Away from the war and destruction, Syrian photographer Iyad al-Jroud pointed the lens of his camera to Syria's children; to convey some hope in a generation that is the single largest victim in Syria.
Dozens of images of children from the Dar es Salaam orphans' residence were on display in the exhibition called Oyoun wa Hakaya [Eyes and Stories] which opened on Wednesday and runs through Saturday the 13th of the current month of June; in a step that aims to extend support to the residence—among other goals.
On this subject, al-Jroud tells Rozana: "Camp children are frequently visted by a multitude of journalists and photographers, who snap their pictures and disappear. I aimed to take children's pictures for them to come see them; rather than ask themselves "Who is it that took our pictures? Why are they taking our pictures?"
A Focus on Hope
The exhibition is held in collaboration with the French Agency for Media Cooperation, in the Syrian Media Incubator Center in Gaziantep, Turkey. On its first day, it witnessed a huge presence of many Syrians living in the region. Its images were characterized by the artist's focus on the vocabulary of hope, and the smiles of children; the cadres focus on abundance of photographed blocs, and display a glimpse of life—despite the tragedies.
It seems clear, that the author of the film "Lovers Scrapbooks on Sarakeb's Walls," steers clear from images of pain, and tragedy. He explains that he does not aim to recycle children's pain or see themselves as being sad; adding: "I'm trying to sow some joy in the children or other people watching these images. Negativity will not help, nor will it make children happy; positivity, on the other hand, may help produce a better tomorrow."
Dar es-Salaam: Inadequate Support!
The Dar es Salaam residence for orphans is located near the Turkish city of Neyzab, and is home to fifty Syrian children who lost their parents due to the war in their country. The exhibition's attempt seems important, as its proceeds are dedicated to Dar es Salaam.

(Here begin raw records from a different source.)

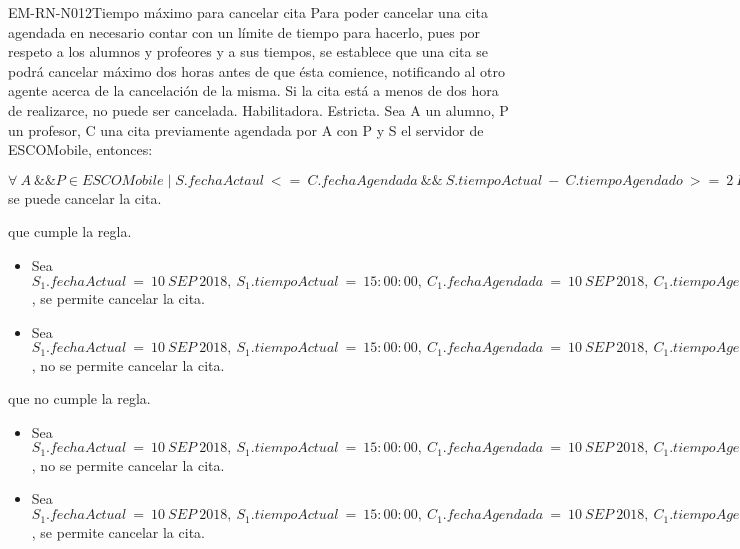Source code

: \begin{BussinesRule}{EM-RN-N012}{Tiempo máximo para cancelar cita}
	\BRitem[Descripción:] Para poder cancelar una cita agendada en necesario contar con un límite de tiempo para hacerlo, pues por respeto a los alumnos y profeores y a sus tiempos, se establece que una cita se podrá cancelar máximo dos horas antes de que ésta comience, notificando al otro agente acerca de la cancelación de la misma. Si la cita está a menos de dos hora de realizarce, no puede ser cancelada.
	\BRitem[Tipo: ] Habilitadora.
	\BRitem[Nivel: ] Estricta.
	\BRitem[Sentenia: ] Sea A un alumno, P un profesor, C una cita previamente agendada por A con P y S el servidor de ESCOMobile, entonces:
	\begin{center}
		$\forall \: A \: \&\& P \in ESCOMobile \mid  S.fechaActaul \: <= \: C.fechaAgendada \: \&\& \: S.tiempoActual \: - \: C.tiempoAgendado \: >= \: 2 \: Horas \: \Rightarrow$ se puede cancelar la cita.
	\end{center}
	 que cumple la regla.
		\begin{itemize}
			\item Sea $S_{1}.fechaActual \: = \: 10 \: SEP \: 2018, \: S_{1}.tiempoActual \: = \: 15:00:00, \: C_{1}.fechaAgendada \: = \: 10 \: SEP \: 2018, \: C_{1}.tiempoAgendado \: = \: 12:00:00$, se permite
			cancelar la cita.
			\item Sea $S_{1}.fechaActual \: = \: 10 \: SEP \: 2018, \: S_{1}.tiempoActual \: = \: 15:00:00, \: C_{1}.fechaAgendada \: = \: 10 \: SEP \: 2018, \: C_{1}.tiempoAgendado \: = \: 14:00:00$, no se permite
			cancelar la cita.
		\end{itemize}
	 que no cumple la regla.
		\begin{itemize}
			\item Sea $S_{1}.fechaActual \: = \: 10 \: SEP \: 2018, \: S_{1}.tiempoActual \: = \: 15:00:00, \: C_{1}.fechaAgendada \: = \: 10 \: SEP \: 2018, \: C_{1}.tiempoAgendado \: = \: 12:00:00$, no se permite
			cancelar la cita.
			\item Sea $S_{1}.fechaActual \: = \: 10 \: SEP \: 2018, \: S_{1}.tiempoActual \: = \: 15:00:00, \: C_{1}.fechaAgendada \: = \: 10 \: SEP \: 2018, \: C_{1}.tiempoAgendado \: = \: 14:00:00$, se permite
			cancelar la cita.
		\end{itemize}

\end{BussinesRule}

Oyoun wa Hakaya also aims to convey the status of those children. On this issue, the residence Director, Manar Kara-Damour tells Rozana: "This exhibition serves as a showcase of our organization to any potential sponsor wishing to learn about the residence. For two years now, it has relied on donations—but may not have been very visible to the public. This exhibition, is an excellent step to do so."
99 images of Syrian orhpans residents of the orphanage, carried a gamut of meanings, conveying as best as possible their conditions and bringing to the Syrians who attended the show many of their messages.
One of the exhibition vistors expresses his opinion: "The individual images were wonderful; but the most striking images were the ones where there are more than one person." Another added: "The exhibition brings something new—especially as it takes a perspective different than that of blood and destruction, and seeks to deliver its ideas through the children and their silence."
On the show also, a Syrian lady tells Rozana: "While it is true that there are children under bombardment in Syria, there also are children who possess hope and optimism. Iyad always tries to focus on the positive aspects of the Syrian Revolution; Revolution is not death, murder, and destruction. There is a lot that is positive in Syria; but unfortunately, no one seems to highlight it."
This then is—as simple as it may seem—an important intitiative to fifty Syrian children who lost their parents in the war. The proceeds of this exhibition will fully benefit them, in the absence of any attention by many Syrian and international authorities to their affairs.